Golfnutter: What really makes golfers happy?


Laem Chabang at Bt.2800, Khao Kheow at Bt.1000 or Century Chonburi at Bt.500 – which one?

Pattaya golf organisers and local golf courses share one thing in common – a desire for happy customers.  When golfers walk off that last green, if they feel good they will be back.  So what really influences how they feel?


Are we golfers so insular as to evaluate a golf experience based solely upon how we play?  Or does the value-for-money equation play the major part in determining satisfaction?  And what about the pace of play, practise facilities, locker and shower amenities, food and beverage or quality of service?

Pattaya golfers will decide from which society they will play their golf based upon a variety of factors.  This article is not about those factors.  Rather, it is about which golf course the society chooses to play – which may or may not amount to the same thing.

Khao Kheow’s signature hole: the par-3 B8.Khao Kheow’s signature hole: the par-3 B8.

Some of us have spent many an hour debating this very issue in an attempt to arrive at a list: a top-10 that determines which courses will feature in a rolling three-month playing schedule.  And in so doing, organisers will be mindful of what their punters prefer.  But what if these same punters don’t know what they actually want, or worse, when giving reasons why a particular golfing experience was good, tell untruths?

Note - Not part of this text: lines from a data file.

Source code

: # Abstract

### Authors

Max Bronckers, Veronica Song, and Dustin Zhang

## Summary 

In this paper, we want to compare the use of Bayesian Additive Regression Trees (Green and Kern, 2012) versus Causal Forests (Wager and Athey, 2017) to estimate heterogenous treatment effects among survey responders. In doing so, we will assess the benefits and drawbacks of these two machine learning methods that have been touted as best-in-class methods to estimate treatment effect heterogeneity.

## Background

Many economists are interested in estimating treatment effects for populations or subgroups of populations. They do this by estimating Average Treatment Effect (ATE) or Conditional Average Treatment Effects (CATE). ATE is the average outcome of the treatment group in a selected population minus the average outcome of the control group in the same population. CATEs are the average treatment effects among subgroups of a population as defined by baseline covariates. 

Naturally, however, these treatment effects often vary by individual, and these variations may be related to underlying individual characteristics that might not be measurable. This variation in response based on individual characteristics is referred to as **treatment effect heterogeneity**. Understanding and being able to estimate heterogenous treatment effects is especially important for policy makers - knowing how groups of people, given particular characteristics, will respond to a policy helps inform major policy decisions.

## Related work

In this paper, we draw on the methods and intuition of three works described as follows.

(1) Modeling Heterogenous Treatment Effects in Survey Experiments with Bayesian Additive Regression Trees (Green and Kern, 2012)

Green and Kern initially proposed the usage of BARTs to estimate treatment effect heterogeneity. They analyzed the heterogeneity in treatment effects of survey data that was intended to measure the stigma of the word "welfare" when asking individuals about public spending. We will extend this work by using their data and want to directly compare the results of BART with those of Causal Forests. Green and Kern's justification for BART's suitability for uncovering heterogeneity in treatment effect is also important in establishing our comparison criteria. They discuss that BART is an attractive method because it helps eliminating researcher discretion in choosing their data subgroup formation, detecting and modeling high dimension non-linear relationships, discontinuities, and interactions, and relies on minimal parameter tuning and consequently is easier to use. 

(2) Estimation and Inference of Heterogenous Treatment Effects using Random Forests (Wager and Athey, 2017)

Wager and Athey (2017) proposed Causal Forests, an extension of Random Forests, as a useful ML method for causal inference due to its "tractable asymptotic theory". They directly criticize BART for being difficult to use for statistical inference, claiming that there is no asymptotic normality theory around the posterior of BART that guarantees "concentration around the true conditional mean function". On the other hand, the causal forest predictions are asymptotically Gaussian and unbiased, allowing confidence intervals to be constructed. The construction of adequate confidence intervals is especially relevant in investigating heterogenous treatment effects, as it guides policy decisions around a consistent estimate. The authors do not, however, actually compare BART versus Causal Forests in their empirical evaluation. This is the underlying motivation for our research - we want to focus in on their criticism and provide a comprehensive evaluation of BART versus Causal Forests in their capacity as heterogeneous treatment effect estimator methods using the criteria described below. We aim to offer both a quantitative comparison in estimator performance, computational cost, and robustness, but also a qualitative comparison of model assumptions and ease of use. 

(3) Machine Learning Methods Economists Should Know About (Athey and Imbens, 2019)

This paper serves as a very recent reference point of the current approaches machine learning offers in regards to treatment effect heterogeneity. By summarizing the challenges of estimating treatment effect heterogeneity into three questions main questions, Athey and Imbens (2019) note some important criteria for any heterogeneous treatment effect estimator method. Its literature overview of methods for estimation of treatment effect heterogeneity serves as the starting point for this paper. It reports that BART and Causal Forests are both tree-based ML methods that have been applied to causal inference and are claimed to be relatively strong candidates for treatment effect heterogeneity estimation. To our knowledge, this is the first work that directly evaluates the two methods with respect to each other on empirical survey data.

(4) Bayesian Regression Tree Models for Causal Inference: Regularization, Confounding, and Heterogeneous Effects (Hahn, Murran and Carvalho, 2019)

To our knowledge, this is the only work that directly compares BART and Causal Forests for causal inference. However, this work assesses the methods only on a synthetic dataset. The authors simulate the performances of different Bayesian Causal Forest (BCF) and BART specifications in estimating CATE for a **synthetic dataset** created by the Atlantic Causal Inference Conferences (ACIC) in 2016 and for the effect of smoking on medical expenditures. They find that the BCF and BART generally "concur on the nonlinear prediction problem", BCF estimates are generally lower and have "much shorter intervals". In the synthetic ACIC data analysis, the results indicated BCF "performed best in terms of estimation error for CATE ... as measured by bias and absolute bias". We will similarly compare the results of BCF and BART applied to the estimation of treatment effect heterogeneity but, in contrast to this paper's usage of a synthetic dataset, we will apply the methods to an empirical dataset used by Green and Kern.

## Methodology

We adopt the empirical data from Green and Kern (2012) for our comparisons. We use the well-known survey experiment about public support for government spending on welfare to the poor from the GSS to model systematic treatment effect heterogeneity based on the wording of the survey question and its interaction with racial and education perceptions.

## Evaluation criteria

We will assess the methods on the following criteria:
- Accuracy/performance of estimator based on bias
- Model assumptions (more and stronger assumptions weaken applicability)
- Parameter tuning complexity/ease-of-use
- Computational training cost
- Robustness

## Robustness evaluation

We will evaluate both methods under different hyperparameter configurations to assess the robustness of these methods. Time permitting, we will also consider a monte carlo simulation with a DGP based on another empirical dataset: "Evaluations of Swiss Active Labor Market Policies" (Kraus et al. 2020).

In a recent survey commissioned by Golf Digest, two well-qualified researchers quizzed some 2,400 US respondents in an attempt to determine what golfers really want.  They were asked to recall their last away game – a round not played at their home course.  The median profile of these respondents was that of a 58yo male who plays seven rounds per month, which is not too far removed from our average Joe Blow, here in Pattaya.

Questions asked fell into one of two broad categories; satisfaction across a variety of issues such as pace of play, quality of practise facilities, weather, score and so on, and the importance attached to each issue rated.

Social scientists have long told of the contradiction between what people say and do.  In this study, for instance, many respondents said pace of play was their top driver of satisfaction, when in actuality it was the least.  One of the researchers explained that this is an aspect that assumes great importance only when others are constant.  At your home course, for example, pace of play matters a lot because you already know what to expect in the other areas.

Another point to consider is that while a slow round has a large effect on causing dissatisfaction, a fast round has minimal effect on increasing satisfaction.

Results: What golfers say makes them happy – first to last: Pace of Play, Green Fees, Course Conditions, Ease of Booking, Course Layout, Weather, Practise Facilities, Score, Quality of Carts, Service, Food and Beverage, Locker Room and Merchandise; thirteen in total.

What actually makes golfers happy – first to last: Course Conditions, Course Layout, Score, Green Fees, Food and Beverage, Service, Locker Room, Ease of Booking, Quality of Carts, Practise Facilities, Merchandise, Weather, Pace of Play; thirteen in total.

Analysis: First, to put these results into a Pattaya context, out comes Weather, Merchandise and Quality of Carts as issues I believe wouldn’t or don’t overly concern us.  Replace these and one other with Caddies and you may have a Pattaya-related top-10 of issues.

Second, the huge disparity regarding Pace of Play – from first to last – needs clarifying.  The article partly explained it by saying it is a hygiene factor, a dissatisfier rather than a motivator.  It also notes that golfers playing away are normally on tour with mates, so are not likely to be in a rush to get home, or attend an evening meeting.

Third, and by far the most telling, course conditions proved the most important driver of satisfaction when golfers travel.  Specifically, in ascending order, golfers value the conditions of the bunkers, the tee boxes, the fairways and, most of all, the greens.  In short, more than anything golfers want to play courses where they feel they have a reasonable chance of getting their fair share of putts.

If the results of this survey are to be believed, golf organisers need place course conditions first when determining their playing schedules.  As regards slow play, it appears not to matter providing everything else is fine….umm…. I’m not too sure about this.

Personally, the major determinants for me are cost, course conditions and the people I play with, but the latter is not a course-related issue so doesn’t feature here.  Rather, this has more to do with the venue a golfer chooses, which will be the subject of a future article.